╭─ Source information

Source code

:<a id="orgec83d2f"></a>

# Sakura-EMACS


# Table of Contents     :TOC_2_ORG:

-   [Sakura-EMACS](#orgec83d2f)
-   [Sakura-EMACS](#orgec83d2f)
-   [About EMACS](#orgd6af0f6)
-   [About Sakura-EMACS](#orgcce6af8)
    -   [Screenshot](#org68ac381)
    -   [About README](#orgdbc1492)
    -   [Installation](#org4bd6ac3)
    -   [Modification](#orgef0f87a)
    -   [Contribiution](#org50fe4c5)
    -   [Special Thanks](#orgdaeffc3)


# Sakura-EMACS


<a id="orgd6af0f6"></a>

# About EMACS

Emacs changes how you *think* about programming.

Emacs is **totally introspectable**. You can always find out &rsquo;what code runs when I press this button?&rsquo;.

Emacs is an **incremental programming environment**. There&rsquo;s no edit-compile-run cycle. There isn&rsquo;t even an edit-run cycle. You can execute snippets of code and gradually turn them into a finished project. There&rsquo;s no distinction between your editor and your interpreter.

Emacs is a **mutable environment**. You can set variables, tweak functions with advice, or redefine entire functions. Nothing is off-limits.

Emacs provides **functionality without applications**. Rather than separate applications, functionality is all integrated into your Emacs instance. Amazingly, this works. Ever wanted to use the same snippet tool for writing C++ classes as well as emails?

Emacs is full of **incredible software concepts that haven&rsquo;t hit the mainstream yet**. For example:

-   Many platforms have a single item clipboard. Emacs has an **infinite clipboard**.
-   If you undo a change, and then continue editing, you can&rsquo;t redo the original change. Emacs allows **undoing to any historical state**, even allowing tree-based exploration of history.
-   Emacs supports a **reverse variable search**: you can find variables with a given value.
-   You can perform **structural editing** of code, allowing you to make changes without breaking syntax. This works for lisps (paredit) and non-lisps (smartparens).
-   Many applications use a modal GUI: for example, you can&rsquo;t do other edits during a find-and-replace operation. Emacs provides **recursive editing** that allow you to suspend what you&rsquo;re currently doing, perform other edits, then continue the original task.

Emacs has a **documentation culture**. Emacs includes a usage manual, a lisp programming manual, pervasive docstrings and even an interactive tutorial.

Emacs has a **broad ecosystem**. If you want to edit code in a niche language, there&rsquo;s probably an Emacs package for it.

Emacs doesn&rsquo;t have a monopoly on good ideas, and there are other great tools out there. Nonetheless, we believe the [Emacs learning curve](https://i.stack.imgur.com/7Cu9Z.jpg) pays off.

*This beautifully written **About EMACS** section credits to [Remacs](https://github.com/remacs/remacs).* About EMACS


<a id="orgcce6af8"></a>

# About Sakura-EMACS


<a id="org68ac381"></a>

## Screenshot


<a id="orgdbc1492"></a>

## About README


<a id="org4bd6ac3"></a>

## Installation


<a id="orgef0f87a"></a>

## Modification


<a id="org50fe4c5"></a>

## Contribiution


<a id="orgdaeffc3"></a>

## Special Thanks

╰─

__What to work on__: Leaving no line out, return the data above verbatim.

__Response for this exercise__:
Source code

:<a id="orgec83d2f"></a>

# Sakura-EMACS


# Table of Contents     :TOC_2_ORG:

-   [Sakura-EMACS](#orgec83d2f)
-   [Sakura-EMACS](#orgec83d2f)
-   [About EMACS](#orgd6af0f6)
-   [About Sakura-EMACS](#orgcce6af8)
    -   [Screenshot](#org68ac381)
    -   [About README](#orgdbc1492)
    -   [Installation](#org4bd6ac3)
    -   [Modification](#orgef0f87a)
    -   [Contribiution](#org50fe4c5)
    -   [Special Thanks](#orgdaeffc3)


# Sakura-EMACS


<a id="orgd6af0f6"></a>

# About EMACS

Emacs changes how you *think* about programming.

Emacs is **totally introspectable**. You can always find out &rsquo;what code runs when I press this button?&rsquo;.

Emacs is an **incremental programming environment**. There&rsquo;s no edit-compile-run cycle. There isn&rsquo;t even an edit-run cycle. You can execute snippets of code and gradually turn them into a finished project. There&rsquo;s no distinction between your editor and your interpreter.

Emacs is a **mutable environment**. You can set variables, tweak functions with advice, or redefine entire functions. Nothing is off-limits.

Emacs provides **functionality without applications**. Rather than separate applications, functionality is all integrated into your Emacs instance. Amazingly, this works. Ever wanted to use the same snippet tool for writing C++ classes as well as emails?

Emacs is full of **incredible software concepts that haven&rsquo;t hit the mainstream yet**. For example:

-   Many platforms have a single item clipboard. Emacs has an **infinite clipboard**.
-   If you undo a change, and then continue editing, you can&rsquo;t redo the original change. Emacs allows **undoing to any historical state**, even allowing tree-based exploration of history.
-   Emacs supports a **reverse variable search**: you can find variables with a given value.
-   You can perform **structural editing** of code, allowing you to make changes without breaking syntax. This works for lisps (paredit) and non-lisps (smartparens).
-   Many applications use a modal GUI: for example, you can&rsquo;t do other edits during a find-and-replace operation. Emacs provides **recursive editing** that allow you to suspend what you&rsquo;re currently doing, perform other edits, then continue the original task.

Emacs has a **documentation culture**. Emacs includes a usage manual, a lisp programming manual, pervasive docstrings and even an interactive tutorial.

Emacs has a **broad ecosystem**. If you want to edit code in a niche language, there&rsquo;s probably an Emacs package for it.

Emacs doesn&rsquo;t have a monopoly on good ideas, and there are other great tools out there. Nonetheless, we believe the [Emacs learning curve](https://i.stack.imgur.com/7Cu9Z.jpg) pays off.

*This beautifully written **About EMACS** section credits to [Remacs](https://github.com/remacs/remacs).* About EMACS


<a id="orgcce6af8"></a>

# About Sakura-EMACS


<a id="org68ac381"></a>

## Screenshot


<a id="orgdbc1492"></a>

## About README


<a id="org4bd6ac3"></a>

## Installation


<a id="orgef0f87a"></a>

## Modification


<a id="org50fe4c5"></a>

## Contribiution


<a id="orgdaeffc3"></a>

## Special Thanks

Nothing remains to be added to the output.